In the 60's she regularly dragged her two fifty-pound babies in a carriage down to the Washington Mall during the Poor People's Campaign to help feed those living in the mud city. In the 70's she taught Head Start, and sold real estate and worked as a bank teller and even when she was tired she'd take us to the beach after work because she loved the water and wanted us to be strong swimmers. Of course we were. Kevin lifeguarded summers and I was a swim team captain, not because she expected it, but because she encouraged us to try something she loved.

In the 80's she became a credit union manager, and then president. A single mom with a busy career but she called us on the phone all afternoon if she thought we were fighting. Told us to cut it out, over and over. Then forgot all that and came home and kissed us and made dinner and asked about our days.

Most kids would resist her but anything she asked when she cupped my face and kissed me I would pretty much give her flat-out. She had a way of showing her love and not asking for much in return that was highly effective. I still can't keep a secret from her, even when her expression says she doesn't want to know.

She taught us how to read emotions because her face was so open. Laughing loud when she was happy, slitting her eyes when she was pissed in a look that never scared us but did get our attention. Blank when she felt defeated so we wouldn't worry, reserved when she was generous shopping because money was never-quite-there. When she was fed-up she had the perfect "fuck-it" flip of her chin. On a bad day she sometimes needed a hug herself.

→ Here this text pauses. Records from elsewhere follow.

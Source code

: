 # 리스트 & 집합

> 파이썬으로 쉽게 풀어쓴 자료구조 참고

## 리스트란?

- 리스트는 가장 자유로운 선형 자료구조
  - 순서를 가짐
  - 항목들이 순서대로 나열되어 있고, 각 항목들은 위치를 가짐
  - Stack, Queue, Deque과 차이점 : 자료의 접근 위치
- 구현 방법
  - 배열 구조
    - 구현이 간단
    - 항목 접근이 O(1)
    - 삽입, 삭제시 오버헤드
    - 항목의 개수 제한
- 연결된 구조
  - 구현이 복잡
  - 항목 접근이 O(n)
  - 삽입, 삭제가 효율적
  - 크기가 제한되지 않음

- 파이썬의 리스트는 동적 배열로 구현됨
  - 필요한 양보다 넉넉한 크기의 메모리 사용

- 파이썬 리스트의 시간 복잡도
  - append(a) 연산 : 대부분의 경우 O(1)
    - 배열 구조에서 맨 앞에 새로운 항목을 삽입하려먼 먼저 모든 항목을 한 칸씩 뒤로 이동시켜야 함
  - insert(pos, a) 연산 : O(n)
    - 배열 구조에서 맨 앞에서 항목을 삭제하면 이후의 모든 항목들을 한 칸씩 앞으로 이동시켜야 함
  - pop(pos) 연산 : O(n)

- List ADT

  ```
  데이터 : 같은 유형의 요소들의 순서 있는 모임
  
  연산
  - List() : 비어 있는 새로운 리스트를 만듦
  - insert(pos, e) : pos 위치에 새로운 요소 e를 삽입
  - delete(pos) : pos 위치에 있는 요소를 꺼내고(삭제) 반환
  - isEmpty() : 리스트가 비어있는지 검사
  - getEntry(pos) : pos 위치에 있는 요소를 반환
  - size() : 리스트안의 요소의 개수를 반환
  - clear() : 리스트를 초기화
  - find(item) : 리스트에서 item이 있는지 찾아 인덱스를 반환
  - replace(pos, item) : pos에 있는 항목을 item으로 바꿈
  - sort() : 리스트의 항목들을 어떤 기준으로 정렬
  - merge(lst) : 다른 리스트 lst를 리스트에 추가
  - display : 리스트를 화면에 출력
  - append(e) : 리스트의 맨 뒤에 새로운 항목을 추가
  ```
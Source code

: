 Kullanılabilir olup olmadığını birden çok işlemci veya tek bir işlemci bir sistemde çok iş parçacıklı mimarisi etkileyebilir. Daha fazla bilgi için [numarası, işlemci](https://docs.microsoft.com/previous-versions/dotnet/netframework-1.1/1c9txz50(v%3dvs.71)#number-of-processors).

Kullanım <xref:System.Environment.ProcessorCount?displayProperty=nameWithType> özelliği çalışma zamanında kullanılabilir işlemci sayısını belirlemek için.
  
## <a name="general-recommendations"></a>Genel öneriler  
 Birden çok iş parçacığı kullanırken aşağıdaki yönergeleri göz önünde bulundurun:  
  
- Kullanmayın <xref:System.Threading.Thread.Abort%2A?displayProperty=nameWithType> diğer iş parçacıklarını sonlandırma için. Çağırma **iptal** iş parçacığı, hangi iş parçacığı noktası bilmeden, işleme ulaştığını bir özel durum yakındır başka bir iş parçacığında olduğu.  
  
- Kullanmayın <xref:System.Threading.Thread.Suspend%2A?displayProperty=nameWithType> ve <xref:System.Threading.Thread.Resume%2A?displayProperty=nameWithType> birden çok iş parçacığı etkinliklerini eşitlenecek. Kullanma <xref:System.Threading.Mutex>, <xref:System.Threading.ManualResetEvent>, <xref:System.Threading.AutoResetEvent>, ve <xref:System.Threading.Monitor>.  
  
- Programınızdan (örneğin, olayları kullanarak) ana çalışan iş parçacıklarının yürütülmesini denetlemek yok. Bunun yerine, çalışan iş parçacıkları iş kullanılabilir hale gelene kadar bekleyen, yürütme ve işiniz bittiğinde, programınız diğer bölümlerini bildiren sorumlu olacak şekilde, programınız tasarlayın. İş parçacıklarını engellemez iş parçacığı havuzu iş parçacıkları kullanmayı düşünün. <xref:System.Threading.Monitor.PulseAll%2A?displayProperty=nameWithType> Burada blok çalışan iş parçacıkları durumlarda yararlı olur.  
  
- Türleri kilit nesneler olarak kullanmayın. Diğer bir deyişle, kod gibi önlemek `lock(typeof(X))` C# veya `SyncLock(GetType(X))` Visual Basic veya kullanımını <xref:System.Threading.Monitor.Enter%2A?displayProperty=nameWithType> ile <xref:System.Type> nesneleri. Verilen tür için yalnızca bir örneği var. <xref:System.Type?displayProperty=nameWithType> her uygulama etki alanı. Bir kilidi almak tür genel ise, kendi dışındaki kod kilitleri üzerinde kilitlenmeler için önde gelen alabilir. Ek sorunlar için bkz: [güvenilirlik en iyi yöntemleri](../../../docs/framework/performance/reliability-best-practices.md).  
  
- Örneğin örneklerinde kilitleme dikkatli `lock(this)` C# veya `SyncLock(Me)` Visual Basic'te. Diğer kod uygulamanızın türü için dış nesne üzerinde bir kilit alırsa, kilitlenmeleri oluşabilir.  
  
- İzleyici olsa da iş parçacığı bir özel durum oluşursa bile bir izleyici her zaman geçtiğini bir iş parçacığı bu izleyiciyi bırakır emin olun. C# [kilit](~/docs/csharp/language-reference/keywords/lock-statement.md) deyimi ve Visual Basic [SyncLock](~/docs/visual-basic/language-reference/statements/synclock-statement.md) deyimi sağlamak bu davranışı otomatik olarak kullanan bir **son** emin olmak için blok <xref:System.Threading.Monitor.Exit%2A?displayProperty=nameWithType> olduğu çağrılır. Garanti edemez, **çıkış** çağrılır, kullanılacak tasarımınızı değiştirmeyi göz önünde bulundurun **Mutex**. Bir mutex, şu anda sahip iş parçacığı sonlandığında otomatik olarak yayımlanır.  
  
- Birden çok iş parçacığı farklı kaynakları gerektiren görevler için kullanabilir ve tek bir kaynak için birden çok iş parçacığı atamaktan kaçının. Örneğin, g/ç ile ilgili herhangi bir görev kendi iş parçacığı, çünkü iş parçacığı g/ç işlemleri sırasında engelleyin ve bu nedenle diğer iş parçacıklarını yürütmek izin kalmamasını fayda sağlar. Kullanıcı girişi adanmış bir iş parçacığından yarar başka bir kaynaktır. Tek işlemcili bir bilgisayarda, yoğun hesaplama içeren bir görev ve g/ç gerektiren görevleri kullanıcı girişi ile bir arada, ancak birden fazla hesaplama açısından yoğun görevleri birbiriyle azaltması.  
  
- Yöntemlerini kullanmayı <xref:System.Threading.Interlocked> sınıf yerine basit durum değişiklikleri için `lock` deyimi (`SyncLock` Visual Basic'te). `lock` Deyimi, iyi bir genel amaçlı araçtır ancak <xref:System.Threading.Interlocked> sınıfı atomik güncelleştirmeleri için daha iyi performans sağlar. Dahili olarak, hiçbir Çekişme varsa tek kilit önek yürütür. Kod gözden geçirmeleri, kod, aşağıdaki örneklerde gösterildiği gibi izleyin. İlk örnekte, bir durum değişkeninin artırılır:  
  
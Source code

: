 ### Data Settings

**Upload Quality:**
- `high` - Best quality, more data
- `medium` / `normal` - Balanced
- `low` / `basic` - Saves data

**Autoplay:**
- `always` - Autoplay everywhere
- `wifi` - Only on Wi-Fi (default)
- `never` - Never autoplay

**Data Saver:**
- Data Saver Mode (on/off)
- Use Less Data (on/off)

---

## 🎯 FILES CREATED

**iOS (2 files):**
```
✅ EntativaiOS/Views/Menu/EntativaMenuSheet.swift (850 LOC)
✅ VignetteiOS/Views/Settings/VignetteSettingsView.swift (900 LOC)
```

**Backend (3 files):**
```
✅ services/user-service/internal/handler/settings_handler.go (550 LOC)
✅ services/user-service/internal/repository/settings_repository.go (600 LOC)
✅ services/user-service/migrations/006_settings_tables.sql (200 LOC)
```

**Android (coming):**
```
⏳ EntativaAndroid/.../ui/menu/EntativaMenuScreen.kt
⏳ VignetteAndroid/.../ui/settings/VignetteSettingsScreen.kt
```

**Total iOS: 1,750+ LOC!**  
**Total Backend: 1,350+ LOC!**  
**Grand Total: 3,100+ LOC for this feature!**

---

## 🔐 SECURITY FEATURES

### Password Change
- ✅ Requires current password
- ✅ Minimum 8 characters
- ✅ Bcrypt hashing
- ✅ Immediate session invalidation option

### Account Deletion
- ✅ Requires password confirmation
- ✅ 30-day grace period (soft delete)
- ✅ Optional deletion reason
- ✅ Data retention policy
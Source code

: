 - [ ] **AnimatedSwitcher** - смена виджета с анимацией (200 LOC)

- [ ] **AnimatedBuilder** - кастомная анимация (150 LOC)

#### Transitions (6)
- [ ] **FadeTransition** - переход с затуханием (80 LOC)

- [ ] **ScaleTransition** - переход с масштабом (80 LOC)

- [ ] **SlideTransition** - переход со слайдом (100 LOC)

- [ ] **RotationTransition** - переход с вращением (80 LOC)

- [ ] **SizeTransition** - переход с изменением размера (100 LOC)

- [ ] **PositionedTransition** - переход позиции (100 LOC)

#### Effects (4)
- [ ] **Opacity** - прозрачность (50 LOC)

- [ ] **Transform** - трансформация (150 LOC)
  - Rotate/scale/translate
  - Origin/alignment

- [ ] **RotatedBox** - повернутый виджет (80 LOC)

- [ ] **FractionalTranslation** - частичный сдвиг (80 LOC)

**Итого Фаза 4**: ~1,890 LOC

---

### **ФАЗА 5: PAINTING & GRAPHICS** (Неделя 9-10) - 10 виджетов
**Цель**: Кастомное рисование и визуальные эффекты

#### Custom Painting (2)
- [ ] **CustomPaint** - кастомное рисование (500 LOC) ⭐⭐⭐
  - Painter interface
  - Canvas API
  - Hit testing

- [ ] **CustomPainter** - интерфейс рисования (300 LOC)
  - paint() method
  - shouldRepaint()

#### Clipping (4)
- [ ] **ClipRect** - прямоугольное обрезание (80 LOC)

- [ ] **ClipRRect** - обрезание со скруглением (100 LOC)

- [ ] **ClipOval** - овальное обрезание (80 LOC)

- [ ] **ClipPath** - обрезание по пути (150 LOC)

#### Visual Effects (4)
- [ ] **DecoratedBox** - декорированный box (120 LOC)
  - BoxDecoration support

Am I like this too? Yup, pretty much, coach. Same game, just a variations on plays.

Until all the patterns are set as an adult you never see how much of your life is that of an imprinted duckling, making minor detours but largely following right behind whichever duck or swan claims you. So on the day I was born I know Lucie felt lucky but life actually works in reverse. That day I was given a whip-smart, scared shitless, miracle of a mom as my guide to life.

Today's her birthday. How could I ever top that gift?

I found her a card that played Louis Armstrong singing "What A Wonderful World" and made her a lemon cake and gave her an elephant lamp. Kevin brought chili dogs and beer to her big family picnic and gave her a sweatshirt with his son's baseball number and name for when she's in the stands. She cried like she always does, so so happy with such thoughtful gifts and to have us living nearby with our families and that we're still such good kids.

Seriously, Mom, how else could we turn out?

But you're welcome of course, because yes, you taught us manners.